This presents a systemic challenge. The U.S. power grid, built for a different era, is struggling to keep pace.
Utilities are reporting record interconnection requests, with some regions seeing demand projections that exceed their total system capacity by fivefold.4 In Virginia and Texas, the epicenters of data center expansion, grid operators are warning of tight supply-demand balances and the risk of blackouts during peak periods.5 The problem is not just the sheer volume of power needed, but the speed at which it must be delivered. Data center operators are racing to secure power for projects that could be online in as little as 18 months, but grid upgrades and new generation can take years, if not decades. The result is a bottleneck that is forcing the industry to rethink our approach to energy sourcing, grid integration, and infrastructure planning.

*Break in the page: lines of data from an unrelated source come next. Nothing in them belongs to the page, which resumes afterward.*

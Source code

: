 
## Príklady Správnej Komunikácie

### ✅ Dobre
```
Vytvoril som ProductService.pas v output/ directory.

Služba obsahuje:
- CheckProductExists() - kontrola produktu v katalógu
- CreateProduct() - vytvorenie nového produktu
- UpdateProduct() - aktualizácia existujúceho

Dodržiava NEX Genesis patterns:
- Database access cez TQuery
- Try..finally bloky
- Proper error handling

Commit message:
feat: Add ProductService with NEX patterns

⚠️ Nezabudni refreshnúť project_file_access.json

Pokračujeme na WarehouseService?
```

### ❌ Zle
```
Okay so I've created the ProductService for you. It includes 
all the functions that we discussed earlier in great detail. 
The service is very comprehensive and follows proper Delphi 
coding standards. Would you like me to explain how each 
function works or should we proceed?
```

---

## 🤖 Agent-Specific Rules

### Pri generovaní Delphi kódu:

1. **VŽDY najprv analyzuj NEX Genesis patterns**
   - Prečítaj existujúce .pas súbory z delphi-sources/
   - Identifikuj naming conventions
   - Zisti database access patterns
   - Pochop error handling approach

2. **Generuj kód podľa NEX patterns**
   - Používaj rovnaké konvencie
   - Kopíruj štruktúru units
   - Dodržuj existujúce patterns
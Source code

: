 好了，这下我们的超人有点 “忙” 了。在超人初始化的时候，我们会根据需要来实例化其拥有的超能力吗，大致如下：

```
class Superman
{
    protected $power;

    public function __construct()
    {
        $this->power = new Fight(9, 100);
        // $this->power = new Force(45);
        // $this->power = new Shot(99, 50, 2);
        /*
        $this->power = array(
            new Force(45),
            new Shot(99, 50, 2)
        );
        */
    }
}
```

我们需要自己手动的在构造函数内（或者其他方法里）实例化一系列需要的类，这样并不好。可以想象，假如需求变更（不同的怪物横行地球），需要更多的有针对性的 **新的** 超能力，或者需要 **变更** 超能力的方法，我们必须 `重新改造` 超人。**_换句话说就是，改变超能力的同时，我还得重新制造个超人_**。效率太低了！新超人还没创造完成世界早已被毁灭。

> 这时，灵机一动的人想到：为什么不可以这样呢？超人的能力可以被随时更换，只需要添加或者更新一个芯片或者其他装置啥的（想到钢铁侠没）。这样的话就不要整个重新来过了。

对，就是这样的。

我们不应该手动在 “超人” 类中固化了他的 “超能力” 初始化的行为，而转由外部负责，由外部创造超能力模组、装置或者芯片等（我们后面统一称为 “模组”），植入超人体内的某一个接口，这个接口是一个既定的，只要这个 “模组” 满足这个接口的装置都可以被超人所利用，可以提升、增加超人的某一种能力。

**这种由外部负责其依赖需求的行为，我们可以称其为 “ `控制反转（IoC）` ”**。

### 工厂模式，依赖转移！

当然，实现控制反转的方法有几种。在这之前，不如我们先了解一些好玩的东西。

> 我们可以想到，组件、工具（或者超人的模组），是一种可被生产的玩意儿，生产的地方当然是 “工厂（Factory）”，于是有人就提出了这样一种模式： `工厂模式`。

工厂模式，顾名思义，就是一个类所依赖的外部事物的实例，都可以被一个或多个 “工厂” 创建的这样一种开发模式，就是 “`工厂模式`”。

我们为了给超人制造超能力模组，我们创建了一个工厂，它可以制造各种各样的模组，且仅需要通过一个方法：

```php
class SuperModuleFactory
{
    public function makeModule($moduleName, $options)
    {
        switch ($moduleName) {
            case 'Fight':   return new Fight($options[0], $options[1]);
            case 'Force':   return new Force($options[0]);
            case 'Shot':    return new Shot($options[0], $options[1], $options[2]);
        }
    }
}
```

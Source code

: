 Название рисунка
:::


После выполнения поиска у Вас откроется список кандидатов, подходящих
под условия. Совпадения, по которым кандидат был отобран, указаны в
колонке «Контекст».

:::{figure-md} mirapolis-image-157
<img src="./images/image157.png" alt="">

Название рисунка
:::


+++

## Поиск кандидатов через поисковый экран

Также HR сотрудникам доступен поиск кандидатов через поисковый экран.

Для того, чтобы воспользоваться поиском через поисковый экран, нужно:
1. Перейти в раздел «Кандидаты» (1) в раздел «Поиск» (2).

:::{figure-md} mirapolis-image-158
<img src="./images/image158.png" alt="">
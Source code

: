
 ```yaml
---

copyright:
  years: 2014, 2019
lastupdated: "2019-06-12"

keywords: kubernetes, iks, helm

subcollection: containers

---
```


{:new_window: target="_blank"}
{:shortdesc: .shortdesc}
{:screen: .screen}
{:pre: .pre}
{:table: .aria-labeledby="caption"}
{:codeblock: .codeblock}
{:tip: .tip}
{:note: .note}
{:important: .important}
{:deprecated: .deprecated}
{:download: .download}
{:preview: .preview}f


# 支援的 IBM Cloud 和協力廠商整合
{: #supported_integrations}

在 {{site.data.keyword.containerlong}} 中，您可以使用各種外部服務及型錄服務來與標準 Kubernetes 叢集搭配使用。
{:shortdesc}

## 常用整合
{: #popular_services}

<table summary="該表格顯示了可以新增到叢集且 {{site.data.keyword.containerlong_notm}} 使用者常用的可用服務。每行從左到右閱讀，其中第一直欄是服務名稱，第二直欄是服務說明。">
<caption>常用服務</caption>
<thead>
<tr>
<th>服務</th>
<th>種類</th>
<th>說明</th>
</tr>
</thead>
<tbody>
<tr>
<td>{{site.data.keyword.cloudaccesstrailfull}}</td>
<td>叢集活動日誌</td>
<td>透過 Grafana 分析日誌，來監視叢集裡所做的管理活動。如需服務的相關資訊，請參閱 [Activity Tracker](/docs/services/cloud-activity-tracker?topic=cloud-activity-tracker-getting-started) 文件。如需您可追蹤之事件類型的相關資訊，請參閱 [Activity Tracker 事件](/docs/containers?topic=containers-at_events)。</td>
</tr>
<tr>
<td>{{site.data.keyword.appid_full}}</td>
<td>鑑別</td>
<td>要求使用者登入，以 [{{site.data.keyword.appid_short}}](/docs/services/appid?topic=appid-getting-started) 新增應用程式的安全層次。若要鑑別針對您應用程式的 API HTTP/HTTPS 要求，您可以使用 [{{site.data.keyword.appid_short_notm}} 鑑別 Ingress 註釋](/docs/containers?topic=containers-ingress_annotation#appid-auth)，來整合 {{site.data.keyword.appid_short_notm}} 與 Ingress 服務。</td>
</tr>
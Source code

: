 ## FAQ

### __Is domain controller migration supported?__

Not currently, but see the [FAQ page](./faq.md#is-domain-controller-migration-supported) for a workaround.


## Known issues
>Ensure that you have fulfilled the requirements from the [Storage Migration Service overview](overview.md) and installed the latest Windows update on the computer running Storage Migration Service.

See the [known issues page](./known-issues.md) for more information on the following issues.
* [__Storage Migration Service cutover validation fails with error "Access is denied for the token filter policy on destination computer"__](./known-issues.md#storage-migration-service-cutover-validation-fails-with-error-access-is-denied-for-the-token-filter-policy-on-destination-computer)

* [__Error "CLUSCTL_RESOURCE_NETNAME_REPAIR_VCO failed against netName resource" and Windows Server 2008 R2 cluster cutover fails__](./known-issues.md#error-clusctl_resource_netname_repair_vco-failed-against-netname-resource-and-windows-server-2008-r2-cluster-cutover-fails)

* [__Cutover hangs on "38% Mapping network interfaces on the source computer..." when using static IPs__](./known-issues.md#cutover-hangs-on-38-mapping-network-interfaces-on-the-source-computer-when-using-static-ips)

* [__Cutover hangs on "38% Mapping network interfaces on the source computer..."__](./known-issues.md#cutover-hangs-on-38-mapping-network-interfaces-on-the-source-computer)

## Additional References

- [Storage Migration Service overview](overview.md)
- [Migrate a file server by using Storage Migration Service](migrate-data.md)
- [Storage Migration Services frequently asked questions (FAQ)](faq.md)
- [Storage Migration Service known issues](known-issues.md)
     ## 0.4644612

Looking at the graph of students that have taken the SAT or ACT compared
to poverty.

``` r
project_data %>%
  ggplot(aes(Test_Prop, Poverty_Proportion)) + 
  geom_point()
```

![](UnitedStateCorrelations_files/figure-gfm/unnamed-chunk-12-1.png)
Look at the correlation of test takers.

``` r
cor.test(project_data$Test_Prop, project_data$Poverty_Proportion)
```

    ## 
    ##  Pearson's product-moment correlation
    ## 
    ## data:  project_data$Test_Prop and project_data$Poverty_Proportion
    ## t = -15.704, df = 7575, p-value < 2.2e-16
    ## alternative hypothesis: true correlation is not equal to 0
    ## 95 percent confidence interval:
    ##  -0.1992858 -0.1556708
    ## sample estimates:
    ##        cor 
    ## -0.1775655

The stakes could not be higher. If the power constraint is not resolved, the AI revolution could stall, with ripple effects across the economy. Companies may be forced to delay or scale back projects, and regions that fail to attract data centers could fall behind in the race for digital leadership. The solution will require a combination of policy innovation, technological advancement, and collaboration between the public and private sectors. Our industry is at a turning point, where the question is not just how much power is needed, but where it will come from.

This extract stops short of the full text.